Task brief> Look for the word "леди" in the material below, then report each line where it occurs.

Exercise materials>
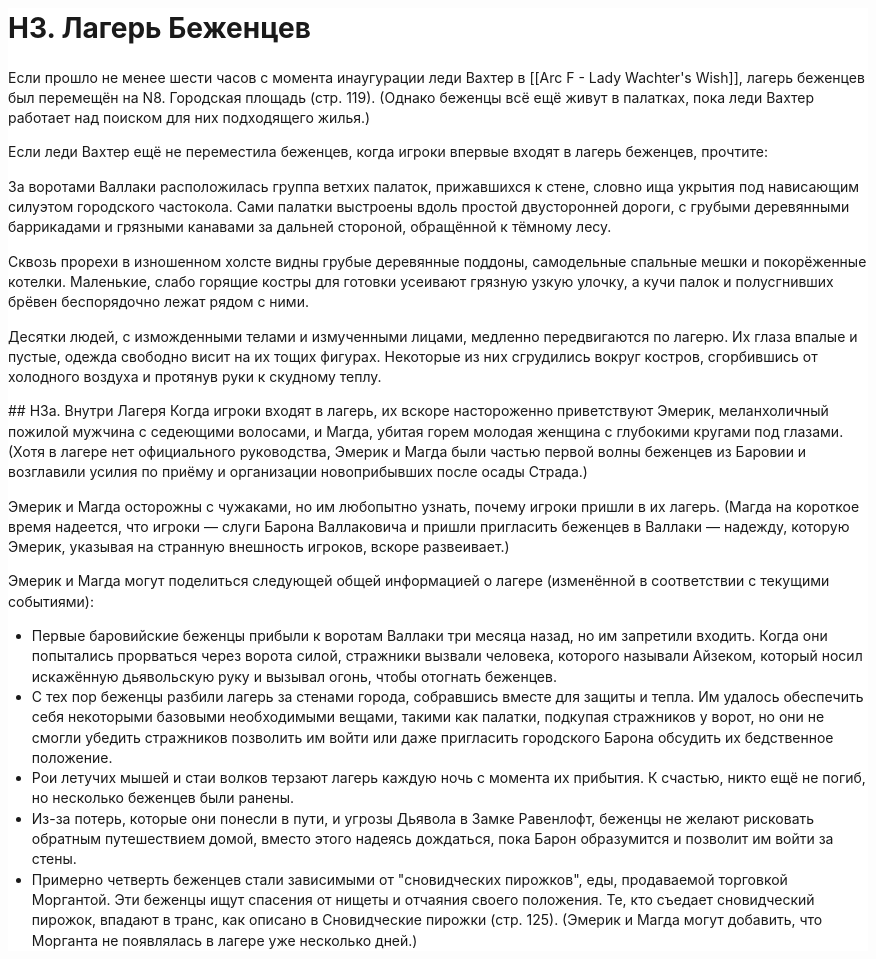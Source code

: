 # H3. Лагерь Беженцев
Если прошло не менее шести часов с момента инаугурации леди Вахтер в [[Arc F - Lady Wachter's Wish]], лагерь беженцев был перемещён на <span class="citation">N8. Городская площадь (стр. 119)</span>. (Однако беженцы всё ещё живут в палатках, пока леди Вахтер работает над поиском для них подходящего жилья.)

Если леди Вахтер ещё не переместила беженцев, когда игроки впервые входят в лагерь беженцев, прочтите:

<div class="description">
<p>За воротами Валлаки расположилась группа ветхих палаток, прижавшихся к стене, словно ища укрытия под нависающим силуэтом городского частокола. Сами палатки выстроены вдоль простой двусторонней дороги, с грубыми деревянными баррикадами и грязными канавами за дальней стороной, обращённой к тёмному лесу.</p>
<p>Сквозь прорехи в изношенном холсте видны грубые деревянные поддоны, самодельные спальные мешки и покорёженные котелки. Маленькие, слабо горящие костры для готовки усеивают грязную узкую улочку, а кучи палок и полусгнивших брёвен беспорядочно лежат рядом с ними.</p>
<p>Десятки людей, с изможденными телами и измученными лицами, медленно передвигаются по лагерю. Их глаза впалые и пустые, одежда свободно висит на их тощих фигурах. Некоторые из них сгрудились вокруг костров, сгорбившись от холодного воздуха и протянув руки к скудному теплу.</p>
</div>
## H3a. Внутри Лагеря
Когда игроки входят в лагерь, их вскоре настороженно приветствуют Эмерик, меланхоличный пожилой мужчина с седеющими волосами, и Магда, убитая горем молодая женщина с глубокими кругами под глазами. (Хотя в лагере нет официального руководства, Эмерик и Магда были частью первой волны беженцев из Баровии и возглавили усилия по приёму и организации новоприбывших после осады Страда.)

Эмерик и Магда осторожны с чужаками, но им любопытно узнать, почему игроки пришли в их лагерь. (Магда на короткое время надеется, что игроки — слуги Барона Валлаковича и пришли пригласить беженцев в Валлаки — надежду, которую Эмерик, указывая на странную внешность игроков, вскоре развеивает.)

Эмерик и Магда могут поделиться следующей общей информацией о лагере (изменённой в соответствии с текущими событиями):

* Первые баровийские беженцы прибыли к воротам Валлаки три месяца назад, но им запретили входить. Когда они попытались прорваться через ворота силой, стражники вызвали человека, которого называли Айзеком, который носил искажённую дьявольскую руку и вызывал огонь, чтобы отогнать беженцев.
* С тех пор беженцы разбили лагерь за стенами города, собравшись вместе для защиты и тепла. Им удалось обеспечить себя некоторыми базовыми необходимыми вещами, такими как палатки, подкупая стражников у ворот, но они не смогли убедить стражников позволить им войти или даже пригласить городского Барона обсудить их бедственное положение.
* Рои летучих мышей и стаи волков терзают лагерь каждую ночь с момента их прибытия. К счастью, никто ещё не погиб, но несколько беженцев были ранены.
* Из-за потерь, которые они понесли в пути, и угрозы Дьявола в Замке Равенлофт, беженцы не желают рисковать обратным путешествием домой, вместо этого надеясь дождаться, пока Барон образумится и позволит им войти за стены.
* Примерно четверть беженцев стали зависимыми от "сновидческих пирожков", еды, продаваемой торговкой Моргантой. Эти беженцы ищут спасения от нищеты и отчаяния своего положения. Те, кто съедает сновидческий пирожок, впадают в транс, как описано в <span class="citation">Сновидческие пирожки (стр. 125)</span>. (Эмерик и Магда могут добавить, что Морганта не появлялась в лагере уже несколько дней.)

Result below>
Если прошло не менее шести часов с момента инаугурации леди Вахтер в [[Arc F - Lady Wachter's Wish]], лагерь беженцев был перемещён на <span class="citation">N8. Городская площадь (стр. 119)</span>. (Однако беженцы всё ещё живут в палатках, пока леди Вахтер работает над поиском для них подходящего жилья.)
Если леди Вахтер ещё не переместила беженцев, когда игроки впервые входят в лагерь беженцев, прочтите:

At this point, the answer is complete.